[INPUT — start]
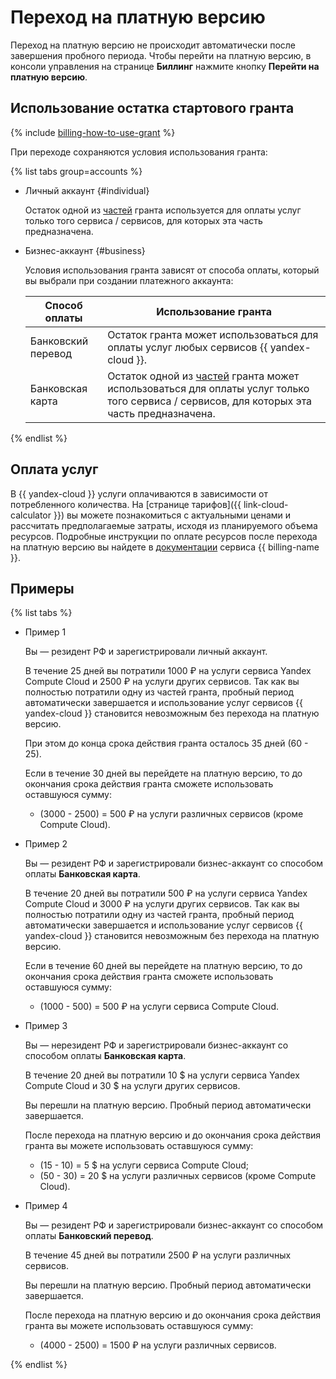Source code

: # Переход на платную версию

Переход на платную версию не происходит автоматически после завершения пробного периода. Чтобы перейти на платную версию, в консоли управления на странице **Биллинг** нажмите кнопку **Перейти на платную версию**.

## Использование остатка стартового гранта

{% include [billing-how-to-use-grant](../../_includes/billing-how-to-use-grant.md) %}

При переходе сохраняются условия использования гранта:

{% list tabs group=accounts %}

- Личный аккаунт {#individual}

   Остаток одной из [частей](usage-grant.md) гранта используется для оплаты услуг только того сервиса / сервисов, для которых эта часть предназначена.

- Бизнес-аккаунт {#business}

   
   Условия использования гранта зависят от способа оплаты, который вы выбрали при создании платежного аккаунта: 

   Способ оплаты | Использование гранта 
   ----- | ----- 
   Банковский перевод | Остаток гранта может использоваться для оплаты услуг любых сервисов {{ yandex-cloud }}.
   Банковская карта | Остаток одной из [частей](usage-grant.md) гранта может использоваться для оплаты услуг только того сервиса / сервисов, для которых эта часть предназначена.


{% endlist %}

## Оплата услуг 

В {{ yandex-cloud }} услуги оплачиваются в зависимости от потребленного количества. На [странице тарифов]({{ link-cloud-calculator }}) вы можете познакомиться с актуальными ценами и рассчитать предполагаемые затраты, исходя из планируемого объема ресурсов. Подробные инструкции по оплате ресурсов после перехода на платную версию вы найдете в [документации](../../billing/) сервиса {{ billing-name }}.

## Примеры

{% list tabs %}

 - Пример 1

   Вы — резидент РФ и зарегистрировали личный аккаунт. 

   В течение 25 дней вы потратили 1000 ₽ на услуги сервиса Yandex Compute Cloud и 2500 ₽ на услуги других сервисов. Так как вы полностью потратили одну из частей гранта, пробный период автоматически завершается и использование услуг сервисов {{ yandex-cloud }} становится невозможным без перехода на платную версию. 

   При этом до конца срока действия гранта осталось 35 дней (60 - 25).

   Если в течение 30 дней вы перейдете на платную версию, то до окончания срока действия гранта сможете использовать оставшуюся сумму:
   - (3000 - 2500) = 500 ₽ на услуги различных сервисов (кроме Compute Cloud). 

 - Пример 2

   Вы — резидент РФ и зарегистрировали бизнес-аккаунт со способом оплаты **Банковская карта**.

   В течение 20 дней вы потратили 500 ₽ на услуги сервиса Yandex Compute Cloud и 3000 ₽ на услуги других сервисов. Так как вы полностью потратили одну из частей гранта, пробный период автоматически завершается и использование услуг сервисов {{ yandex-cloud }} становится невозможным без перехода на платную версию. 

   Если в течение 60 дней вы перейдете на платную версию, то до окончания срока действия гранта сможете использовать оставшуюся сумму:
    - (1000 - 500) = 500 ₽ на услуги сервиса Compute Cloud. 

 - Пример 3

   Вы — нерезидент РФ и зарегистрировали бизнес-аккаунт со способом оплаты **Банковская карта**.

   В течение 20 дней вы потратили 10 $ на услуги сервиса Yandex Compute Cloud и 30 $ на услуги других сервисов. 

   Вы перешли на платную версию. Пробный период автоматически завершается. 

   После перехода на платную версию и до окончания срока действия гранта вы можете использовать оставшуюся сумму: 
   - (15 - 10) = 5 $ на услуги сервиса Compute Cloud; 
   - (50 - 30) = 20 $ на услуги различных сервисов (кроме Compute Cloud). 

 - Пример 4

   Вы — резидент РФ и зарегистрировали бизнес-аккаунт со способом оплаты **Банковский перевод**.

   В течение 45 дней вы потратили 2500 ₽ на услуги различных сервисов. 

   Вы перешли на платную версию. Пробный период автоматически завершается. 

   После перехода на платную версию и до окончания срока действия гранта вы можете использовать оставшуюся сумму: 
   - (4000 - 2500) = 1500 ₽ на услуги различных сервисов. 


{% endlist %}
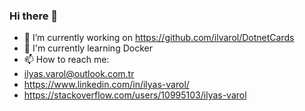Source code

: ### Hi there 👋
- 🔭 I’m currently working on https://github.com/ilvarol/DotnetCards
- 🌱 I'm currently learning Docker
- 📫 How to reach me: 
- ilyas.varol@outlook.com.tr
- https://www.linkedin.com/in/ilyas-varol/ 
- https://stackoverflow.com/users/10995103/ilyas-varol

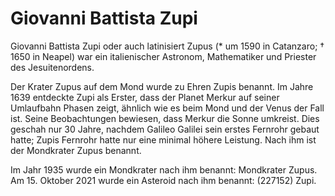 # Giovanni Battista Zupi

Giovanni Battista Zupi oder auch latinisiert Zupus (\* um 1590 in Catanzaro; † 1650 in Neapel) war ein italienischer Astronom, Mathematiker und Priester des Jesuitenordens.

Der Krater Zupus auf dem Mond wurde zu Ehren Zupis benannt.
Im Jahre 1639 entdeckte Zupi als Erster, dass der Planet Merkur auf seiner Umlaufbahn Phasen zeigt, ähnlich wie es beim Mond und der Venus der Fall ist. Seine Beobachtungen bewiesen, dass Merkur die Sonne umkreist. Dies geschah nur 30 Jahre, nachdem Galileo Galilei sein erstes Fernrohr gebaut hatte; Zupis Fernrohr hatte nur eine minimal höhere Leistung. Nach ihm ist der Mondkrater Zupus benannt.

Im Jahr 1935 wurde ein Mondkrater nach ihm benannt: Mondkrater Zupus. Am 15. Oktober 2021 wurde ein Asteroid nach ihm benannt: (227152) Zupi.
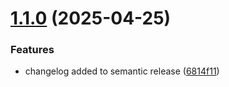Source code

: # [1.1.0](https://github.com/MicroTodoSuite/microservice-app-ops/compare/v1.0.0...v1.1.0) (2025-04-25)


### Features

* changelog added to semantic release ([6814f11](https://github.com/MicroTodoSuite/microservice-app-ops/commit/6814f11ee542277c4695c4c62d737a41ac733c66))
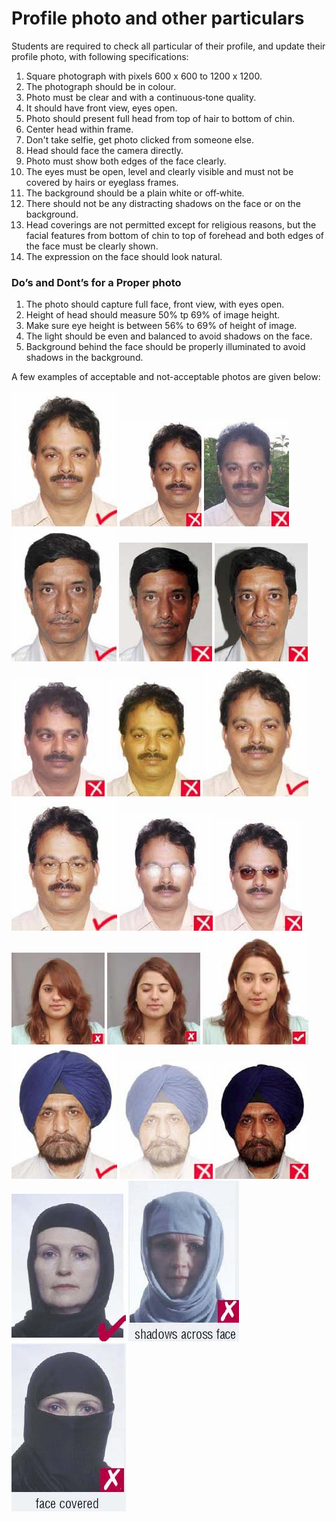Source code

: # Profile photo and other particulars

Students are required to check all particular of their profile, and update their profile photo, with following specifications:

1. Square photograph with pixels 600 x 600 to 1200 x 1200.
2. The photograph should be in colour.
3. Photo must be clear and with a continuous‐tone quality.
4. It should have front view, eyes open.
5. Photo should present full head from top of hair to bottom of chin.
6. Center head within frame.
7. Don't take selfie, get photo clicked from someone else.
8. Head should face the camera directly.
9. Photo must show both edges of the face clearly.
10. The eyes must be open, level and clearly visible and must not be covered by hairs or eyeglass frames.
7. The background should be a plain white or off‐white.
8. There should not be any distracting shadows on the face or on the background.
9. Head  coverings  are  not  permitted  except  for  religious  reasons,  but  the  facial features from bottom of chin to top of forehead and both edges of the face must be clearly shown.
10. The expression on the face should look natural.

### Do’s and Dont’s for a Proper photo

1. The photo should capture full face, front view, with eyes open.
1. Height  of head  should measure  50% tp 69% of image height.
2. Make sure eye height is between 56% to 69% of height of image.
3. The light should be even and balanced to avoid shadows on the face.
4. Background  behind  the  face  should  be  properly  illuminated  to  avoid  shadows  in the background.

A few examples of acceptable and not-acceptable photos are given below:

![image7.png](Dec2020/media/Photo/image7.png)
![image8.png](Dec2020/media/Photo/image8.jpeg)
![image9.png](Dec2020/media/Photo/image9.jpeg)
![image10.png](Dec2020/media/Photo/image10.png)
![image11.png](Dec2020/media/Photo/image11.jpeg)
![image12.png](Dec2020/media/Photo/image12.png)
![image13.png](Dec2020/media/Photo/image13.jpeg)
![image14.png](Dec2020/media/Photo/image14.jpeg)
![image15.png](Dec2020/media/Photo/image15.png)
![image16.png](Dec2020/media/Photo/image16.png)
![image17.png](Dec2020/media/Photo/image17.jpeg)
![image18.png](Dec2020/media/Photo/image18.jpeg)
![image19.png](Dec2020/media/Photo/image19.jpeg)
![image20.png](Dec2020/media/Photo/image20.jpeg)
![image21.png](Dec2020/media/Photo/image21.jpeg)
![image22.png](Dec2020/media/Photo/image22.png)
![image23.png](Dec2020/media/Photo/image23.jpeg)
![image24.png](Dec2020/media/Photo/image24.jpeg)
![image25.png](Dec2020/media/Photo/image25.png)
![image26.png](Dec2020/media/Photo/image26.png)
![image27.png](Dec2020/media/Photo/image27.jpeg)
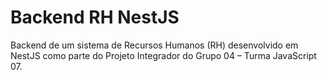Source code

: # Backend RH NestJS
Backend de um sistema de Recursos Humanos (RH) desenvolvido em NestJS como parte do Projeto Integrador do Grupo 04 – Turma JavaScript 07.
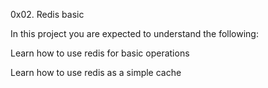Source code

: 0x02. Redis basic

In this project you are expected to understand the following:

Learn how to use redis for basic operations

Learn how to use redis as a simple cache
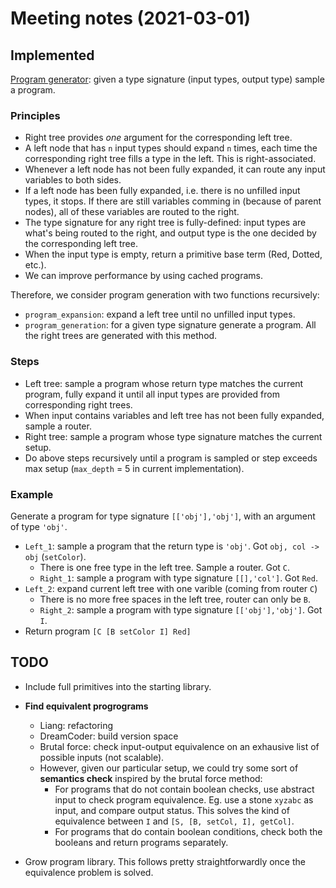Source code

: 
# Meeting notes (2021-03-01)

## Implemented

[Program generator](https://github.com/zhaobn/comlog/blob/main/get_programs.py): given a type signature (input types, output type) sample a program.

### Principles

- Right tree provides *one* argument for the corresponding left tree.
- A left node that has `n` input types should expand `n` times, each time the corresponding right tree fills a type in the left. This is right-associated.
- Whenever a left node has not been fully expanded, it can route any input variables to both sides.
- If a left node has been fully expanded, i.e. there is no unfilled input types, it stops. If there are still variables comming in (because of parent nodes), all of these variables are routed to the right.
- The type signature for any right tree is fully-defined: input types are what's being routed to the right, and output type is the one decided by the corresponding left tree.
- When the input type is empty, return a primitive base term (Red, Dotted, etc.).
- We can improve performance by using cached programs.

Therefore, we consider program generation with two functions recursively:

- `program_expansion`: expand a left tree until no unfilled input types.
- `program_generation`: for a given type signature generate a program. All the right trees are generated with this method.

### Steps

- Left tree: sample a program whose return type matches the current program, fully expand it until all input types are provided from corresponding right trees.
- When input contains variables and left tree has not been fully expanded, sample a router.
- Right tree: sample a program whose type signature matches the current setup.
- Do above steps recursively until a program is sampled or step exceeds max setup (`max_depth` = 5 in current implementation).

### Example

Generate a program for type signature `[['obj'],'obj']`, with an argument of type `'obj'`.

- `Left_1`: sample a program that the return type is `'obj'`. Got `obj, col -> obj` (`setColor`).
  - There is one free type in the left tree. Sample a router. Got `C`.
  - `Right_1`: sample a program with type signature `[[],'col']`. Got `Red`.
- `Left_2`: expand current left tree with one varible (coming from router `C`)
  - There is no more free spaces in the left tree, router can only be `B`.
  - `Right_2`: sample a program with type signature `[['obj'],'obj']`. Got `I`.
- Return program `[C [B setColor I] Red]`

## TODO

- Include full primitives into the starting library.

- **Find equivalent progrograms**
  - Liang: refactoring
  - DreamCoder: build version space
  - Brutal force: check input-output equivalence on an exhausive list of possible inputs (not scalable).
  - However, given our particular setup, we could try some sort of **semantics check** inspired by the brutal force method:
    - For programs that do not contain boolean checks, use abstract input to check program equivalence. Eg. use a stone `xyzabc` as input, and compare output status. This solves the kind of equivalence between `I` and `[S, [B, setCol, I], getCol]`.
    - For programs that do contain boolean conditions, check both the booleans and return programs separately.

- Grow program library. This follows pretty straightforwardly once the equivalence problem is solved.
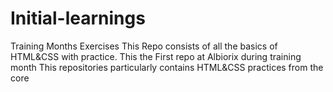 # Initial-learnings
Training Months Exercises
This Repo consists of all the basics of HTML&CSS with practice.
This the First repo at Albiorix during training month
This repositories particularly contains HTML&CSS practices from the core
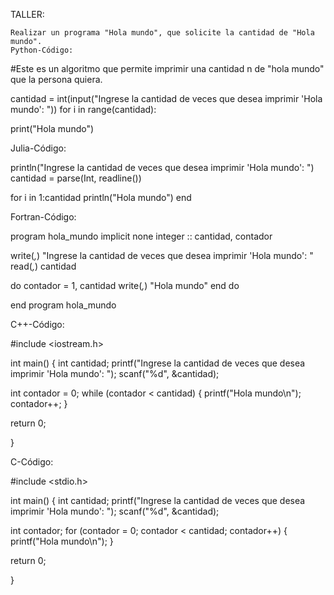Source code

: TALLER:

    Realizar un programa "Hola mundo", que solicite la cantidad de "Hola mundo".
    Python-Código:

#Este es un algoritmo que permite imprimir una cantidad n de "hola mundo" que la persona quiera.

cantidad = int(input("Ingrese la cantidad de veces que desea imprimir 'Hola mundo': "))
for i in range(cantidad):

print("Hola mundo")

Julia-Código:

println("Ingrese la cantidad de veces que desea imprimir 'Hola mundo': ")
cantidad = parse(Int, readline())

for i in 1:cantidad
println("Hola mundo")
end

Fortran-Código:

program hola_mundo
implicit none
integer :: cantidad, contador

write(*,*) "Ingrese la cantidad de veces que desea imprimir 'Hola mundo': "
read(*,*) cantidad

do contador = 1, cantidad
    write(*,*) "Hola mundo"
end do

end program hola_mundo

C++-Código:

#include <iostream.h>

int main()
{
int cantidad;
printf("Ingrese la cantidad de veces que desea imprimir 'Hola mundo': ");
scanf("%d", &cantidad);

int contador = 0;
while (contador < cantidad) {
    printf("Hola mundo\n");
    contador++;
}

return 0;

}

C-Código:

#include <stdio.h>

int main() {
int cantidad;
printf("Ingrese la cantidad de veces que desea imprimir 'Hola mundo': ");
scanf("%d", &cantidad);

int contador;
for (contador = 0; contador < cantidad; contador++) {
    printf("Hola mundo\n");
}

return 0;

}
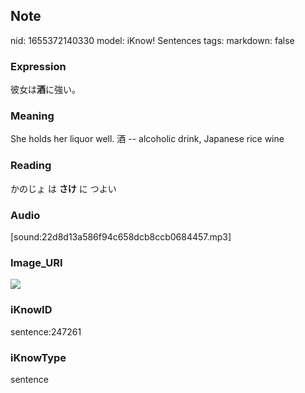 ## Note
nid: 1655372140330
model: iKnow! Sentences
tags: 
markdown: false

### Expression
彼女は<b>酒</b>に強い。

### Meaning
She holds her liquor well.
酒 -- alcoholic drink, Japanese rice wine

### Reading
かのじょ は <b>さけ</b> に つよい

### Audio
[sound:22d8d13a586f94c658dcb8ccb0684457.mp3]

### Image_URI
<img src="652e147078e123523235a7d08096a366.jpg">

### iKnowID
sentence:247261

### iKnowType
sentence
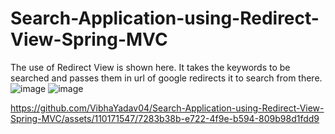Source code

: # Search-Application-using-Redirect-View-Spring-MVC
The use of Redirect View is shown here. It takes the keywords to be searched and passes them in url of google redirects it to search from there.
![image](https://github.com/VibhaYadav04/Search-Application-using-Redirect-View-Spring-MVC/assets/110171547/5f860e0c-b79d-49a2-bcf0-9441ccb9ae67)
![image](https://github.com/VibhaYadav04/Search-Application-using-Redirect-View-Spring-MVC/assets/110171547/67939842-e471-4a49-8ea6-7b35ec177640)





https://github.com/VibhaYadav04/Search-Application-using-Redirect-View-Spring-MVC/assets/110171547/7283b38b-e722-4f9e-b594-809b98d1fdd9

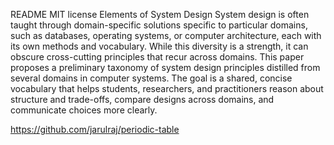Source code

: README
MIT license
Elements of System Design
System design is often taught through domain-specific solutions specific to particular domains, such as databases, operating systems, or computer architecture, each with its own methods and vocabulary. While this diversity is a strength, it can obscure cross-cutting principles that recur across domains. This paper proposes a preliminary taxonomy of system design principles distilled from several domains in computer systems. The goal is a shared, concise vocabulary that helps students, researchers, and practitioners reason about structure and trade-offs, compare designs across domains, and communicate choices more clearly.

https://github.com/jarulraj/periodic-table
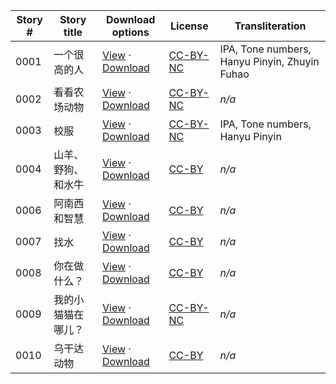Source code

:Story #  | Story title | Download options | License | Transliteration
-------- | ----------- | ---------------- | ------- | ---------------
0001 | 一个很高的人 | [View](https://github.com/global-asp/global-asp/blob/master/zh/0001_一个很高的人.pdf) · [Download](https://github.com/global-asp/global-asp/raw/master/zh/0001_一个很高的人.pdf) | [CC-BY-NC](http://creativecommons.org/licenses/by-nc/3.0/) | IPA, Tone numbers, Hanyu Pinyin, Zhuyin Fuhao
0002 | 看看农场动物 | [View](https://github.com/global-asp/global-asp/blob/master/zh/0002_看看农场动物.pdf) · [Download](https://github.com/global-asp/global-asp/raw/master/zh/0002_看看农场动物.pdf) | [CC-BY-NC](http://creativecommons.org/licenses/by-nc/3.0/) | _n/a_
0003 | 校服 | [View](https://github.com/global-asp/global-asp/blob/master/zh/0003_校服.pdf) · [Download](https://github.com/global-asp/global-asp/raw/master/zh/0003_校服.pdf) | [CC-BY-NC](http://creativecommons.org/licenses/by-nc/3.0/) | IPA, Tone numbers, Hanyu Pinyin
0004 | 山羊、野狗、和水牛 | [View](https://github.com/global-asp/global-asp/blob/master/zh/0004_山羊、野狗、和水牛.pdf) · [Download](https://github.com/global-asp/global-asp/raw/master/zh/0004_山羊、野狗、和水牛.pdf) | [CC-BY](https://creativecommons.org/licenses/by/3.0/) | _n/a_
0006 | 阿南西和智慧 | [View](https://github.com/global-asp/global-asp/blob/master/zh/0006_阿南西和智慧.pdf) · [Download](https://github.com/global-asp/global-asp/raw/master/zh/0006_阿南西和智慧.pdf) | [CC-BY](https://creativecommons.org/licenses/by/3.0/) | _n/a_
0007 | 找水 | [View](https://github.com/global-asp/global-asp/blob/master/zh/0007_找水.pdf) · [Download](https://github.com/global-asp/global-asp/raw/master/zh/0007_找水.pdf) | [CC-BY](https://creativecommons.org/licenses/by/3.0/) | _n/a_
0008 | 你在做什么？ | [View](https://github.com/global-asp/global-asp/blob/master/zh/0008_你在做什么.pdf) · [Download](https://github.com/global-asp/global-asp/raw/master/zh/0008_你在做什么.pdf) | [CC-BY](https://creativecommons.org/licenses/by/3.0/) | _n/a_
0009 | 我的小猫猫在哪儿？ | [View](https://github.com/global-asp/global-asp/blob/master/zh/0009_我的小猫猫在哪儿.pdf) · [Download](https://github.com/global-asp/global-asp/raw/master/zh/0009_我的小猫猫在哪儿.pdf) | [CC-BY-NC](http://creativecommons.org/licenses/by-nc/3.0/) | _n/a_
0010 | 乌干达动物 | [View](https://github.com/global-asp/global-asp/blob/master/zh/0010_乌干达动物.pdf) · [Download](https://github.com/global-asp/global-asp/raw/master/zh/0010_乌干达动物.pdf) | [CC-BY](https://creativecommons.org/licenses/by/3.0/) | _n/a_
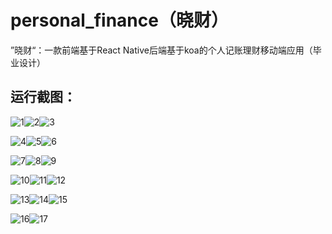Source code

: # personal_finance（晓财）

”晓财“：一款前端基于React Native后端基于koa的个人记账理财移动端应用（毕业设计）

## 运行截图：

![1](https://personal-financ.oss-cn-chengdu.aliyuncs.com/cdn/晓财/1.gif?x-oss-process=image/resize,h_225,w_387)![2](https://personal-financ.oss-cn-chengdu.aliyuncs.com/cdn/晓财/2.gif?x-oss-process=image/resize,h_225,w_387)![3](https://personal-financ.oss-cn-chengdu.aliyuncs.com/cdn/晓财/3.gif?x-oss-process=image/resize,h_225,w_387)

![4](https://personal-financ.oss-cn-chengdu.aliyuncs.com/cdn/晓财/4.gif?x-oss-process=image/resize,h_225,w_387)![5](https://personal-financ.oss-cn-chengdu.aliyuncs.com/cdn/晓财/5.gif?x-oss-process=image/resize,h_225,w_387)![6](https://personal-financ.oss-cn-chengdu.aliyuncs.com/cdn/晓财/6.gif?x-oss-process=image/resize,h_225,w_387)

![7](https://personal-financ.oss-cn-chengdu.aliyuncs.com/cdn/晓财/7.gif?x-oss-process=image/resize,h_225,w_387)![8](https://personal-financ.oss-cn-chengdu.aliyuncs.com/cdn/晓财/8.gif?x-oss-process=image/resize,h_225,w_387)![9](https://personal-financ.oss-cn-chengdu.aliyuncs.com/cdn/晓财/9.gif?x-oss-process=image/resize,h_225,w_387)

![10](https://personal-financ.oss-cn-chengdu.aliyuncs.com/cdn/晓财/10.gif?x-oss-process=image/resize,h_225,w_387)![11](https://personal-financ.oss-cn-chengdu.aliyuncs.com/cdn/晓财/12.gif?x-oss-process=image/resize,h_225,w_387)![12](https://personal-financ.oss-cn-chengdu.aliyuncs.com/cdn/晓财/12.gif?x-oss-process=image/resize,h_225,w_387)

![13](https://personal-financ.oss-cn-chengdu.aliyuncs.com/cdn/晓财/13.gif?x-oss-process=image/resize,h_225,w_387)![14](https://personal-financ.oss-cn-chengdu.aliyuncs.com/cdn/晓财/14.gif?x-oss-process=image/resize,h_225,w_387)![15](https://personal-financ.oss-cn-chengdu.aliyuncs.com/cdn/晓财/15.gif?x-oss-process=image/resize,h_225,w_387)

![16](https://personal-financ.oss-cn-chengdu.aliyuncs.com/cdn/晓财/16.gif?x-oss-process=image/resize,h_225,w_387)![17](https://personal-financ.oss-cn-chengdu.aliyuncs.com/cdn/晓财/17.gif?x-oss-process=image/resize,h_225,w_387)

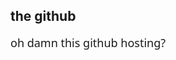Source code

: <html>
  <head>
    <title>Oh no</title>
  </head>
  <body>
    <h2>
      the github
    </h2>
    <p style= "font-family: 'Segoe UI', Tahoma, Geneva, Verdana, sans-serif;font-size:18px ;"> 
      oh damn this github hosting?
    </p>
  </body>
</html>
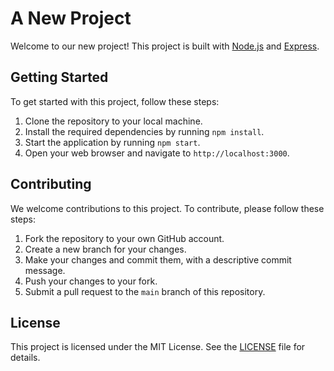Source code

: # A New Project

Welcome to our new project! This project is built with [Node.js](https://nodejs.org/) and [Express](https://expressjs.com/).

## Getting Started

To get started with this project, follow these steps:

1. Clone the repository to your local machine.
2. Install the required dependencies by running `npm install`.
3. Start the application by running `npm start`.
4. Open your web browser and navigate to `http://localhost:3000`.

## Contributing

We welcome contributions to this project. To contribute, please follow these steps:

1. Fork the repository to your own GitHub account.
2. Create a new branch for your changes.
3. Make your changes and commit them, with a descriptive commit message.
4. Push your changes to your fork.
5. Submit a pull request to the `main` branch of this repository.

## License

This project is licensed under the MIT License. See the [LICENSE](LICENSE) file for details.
[INPUT — finish]
TASK DETAILS:
Begin with the first line of the records and repeat every line up to the one with "## Оплата услуг", counting that line too. Pictures are not part of the copy.

ANSWER BELOW:
Source code

: # Переход на платную версию

Переход на платную версию не происходит автоматически после завершения пробного периода. Чтобы перейти на платную версию, в консоли управления на странице **Биллинг** нажмите кнопку **Перейти на платную версию**.

## Использование остатка стартового гранта

{% include [billing-how-to-use-grant](../../_includes/billing-how-to-use-grant.md) %}

При переходе сохраняются условия использования гранта:

{% list tabs group=accounts %}

- Личный аккаунт {#individual}

   Остаток одной из [частей](usage-grant.md) гранта используется для оплаты услуг только того сервиса / сервисов, для которых эта часть предназначена.

- Бизнес-аккаунт {#business}

   
   Условия использования гранта зависят от способа оплаты, который вы выбрали при создании платежного аккаунта: 

   Способ оплаты | Использование гранта 
   ----- | ----- 
   Банковский перевод | Остаток гранта может использоваться для оплаты услуг любых сервисов {{ yandex-cloud }}.
   Банковская карта | Остаток одной из [частей](usage-grant.md) гранта может использоваться для оплаты услуг только того сервиса / сервисов, для которых эта часть предназначена.


{% endlist %}

## Оплата услуг 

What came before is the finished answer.